#### GIVEN DATA ####
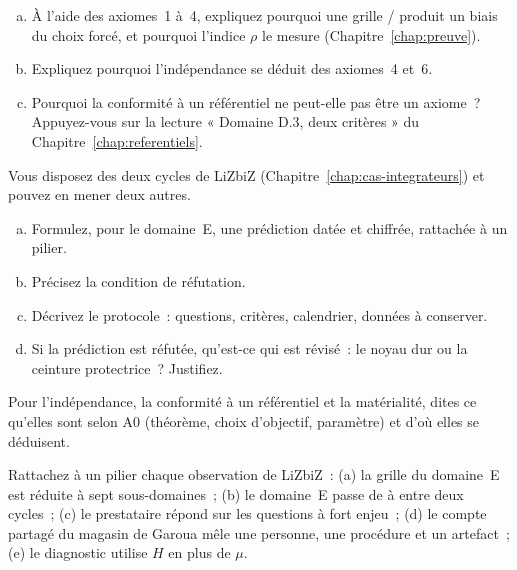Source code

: \begin{boxexo}[title={\ding{45}\quad Exercice~30.2. Démontrer une proposition \niveaumoyen}]
\begin{enumerate}[(a)]
    \item À l'aide des axiomes~1 à~4, expliquez pourquoi une grille
          \OUI{}/\NON{} produit un biais du choix forcé, et pourquoi
          l'indice $\rho$ le mesure (Chapitre~\ref{chap:preuve}).
    \item Expliquez pourquoi l'indépendance se déduit des axiomes~4 et~6.
    \item Pourquoi la conformité à un référentiel ne peut-elle pas être un
          axiome~? Appuyez-vous sur la lecture « Domaine D.3, deux
          critères » du Chapitre~\ref{chap:referentiels}.
\end{enumerate}
\end{boxexo}

\begin{boxexo}[title={\ding{45}\quad Exercice~30.3. Formuler une prédiction réfutable \niveauexpert}]
Vous disposez des deux cycles de LiZbiZ (Chapitre~\ref{chap:cas-integrateurs})
et pouvez en mener deux autres.
\begin{enumerate}[(a)]
    \item Formulez, pour le domaine~E, une prédiction datée et chiffrée,
          rattachée à un pilier.
    \item Précisez la condition de réfutation.
    \item Décrivez le protocole~: questions, critères, calendrier, données
          à conserver.
    \item Si la prédiction est réfutée, qu'est-ce qui est révisé~: le noyau
          dur ou la ceinture protectrice~? Justifiez.
\end{enumerate}
\end{boxexo}

\bigskip

\begin{boxexo}[title={\ding{45}\quad Exercice~30.4. Ce qui n'est pas un axiome \niveaubase}]
Pour l'indépendance, la conformité à un référentiel et la matérialité,
dites ce qu'elles sont selon A0 (théorème, choix d'objectif, paramètre) et
d'où elles se déduisent.
\end{boxexo}

\begin{boxexo}[title={\ding{45}\quad Exercice~30.5. Reconnaître un pilier \niveaumoyen}]
Rattachez à un pilier chaque observation de LiZbiZ~: (a) la grille du
domaine~E est réduite à sept sous-domaines~; (b) le domaine~E passe de
\NEK{} à \NON{} entre deux cycles~; (c) le prestataire répond \NEK{} sur
les questions à fort enjeu~; (d) le compte partagé du magasin de Garoua
mêle une personne, une procédure et un artefact~; (e) le diagnostic utilise
$H$ en plus de $\mu$.
\end{boxexo}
####
- **TASK TO COMPLETE**: Say how many lines in the data hold the string "indépendance", and write nothing else.

- **TASK RESULT**: 2